Тигриная Женщина не ответила. Она неподвижно смотрела перед собой, дожидаясь трамвая.
– Я знаю, кто ты такая. Я видел, как ты сегодня раздевалась. Ты ващще, крошка, ты в натуре ващще!
Тигриная Женщина не отвечала.
– Ну, ты трясешь делами, господи боже мой, ты в натуре трясешь!
Тигриная Женщина смотрела прямо перед собой. Лысый стоял и ухмылялся ей, как идиот.
– Я хотел бы тебе вставить. Я хотел бы тебя трахнуть, крошка!
Мы подошли и оттащили Лысого прочь. Мы увели его подальше по улице.

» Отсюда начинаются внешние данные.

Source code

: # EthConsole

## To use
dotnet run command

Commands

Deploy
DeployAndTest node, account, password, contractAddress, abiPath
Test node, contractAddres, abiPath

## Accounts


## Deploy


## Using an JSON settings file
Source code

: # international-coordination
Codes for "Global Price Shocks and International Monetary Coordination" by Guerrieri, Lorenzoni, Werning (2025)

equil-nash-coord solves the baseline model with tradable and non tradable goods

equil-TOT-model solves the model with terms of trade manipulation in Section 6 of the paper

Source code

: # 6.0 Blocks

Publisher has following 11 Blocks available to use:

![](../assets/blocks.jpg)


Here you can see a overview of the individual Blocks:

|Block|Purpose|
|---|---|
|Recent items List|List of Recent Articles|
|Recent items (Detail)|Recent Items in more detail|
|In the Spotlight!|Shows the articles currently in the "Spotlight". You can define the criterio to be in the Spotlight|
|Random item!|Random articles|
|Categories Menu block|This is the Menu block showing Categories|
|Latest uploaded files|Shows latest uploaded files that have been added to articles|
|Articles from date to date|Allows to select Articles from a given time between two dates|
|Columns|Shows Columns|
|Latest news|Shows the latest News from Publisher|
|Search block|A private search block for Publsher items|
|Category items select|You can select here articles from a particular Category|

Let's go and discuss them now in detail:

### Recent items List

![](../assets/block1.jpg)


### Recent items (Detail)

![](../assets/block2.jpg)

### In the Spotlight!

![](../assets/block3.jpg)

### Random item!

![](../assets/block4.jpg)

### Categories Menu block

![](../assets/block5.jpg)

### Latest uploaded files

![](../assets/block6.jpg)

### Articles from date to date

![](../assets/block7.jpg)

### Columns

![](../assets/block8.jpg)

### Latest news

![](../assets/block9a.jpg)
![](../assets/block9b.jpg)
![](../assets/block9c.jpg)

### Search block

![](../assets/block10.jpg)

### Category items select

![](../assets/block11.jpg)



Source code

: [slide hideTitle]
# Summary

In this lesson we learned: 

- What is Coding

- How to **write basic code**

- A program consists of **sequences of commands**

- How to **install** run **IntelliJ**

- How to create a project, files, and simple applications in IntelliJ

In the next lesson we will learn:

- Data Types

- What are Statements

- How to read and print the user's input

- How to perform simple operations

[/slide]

– Ты осел, ты не имеешь права так с ней разговаривать!
– А чч, она выходит сиськами трясти, встает перед мужиками и трясет!
– Она так просто на жизнь себе заработать пытается.
– Она горяченькая, раскаленная просто, ей хочется!
– Ты рехнулся.
Мы увели его подальше.
Вскоре после этого я начал терять интерес к тем восресеньям на Главной улице.
”Фоллиз” и “Бчрбанк”, наверное, еще стоят. Тигриной Женщины, стриптизерки с астмой и Розали, моей Розали, конечно, давно уже нет. Наверное, умерли. Большая трясущаяся задница Розали, наверное, умерла. А когда я бываю в своем районе, я проезжаю мимо дома, где когда-то жил, и теперь там живут чужие люди. Хотя те воскресенья были хороши, по большей части хороши – крохотный проблеск света в темные дни депрессии, когда наши отцы меряли шагами свои веранды, безработные и бессильные, и бросали взгляды на нас, вышибавших друг из друга дерьмо, а затем заходили в дома и тупо смотрели на стены, боясь лишний раз включить радио, чтобы счет за электричество был поменьше.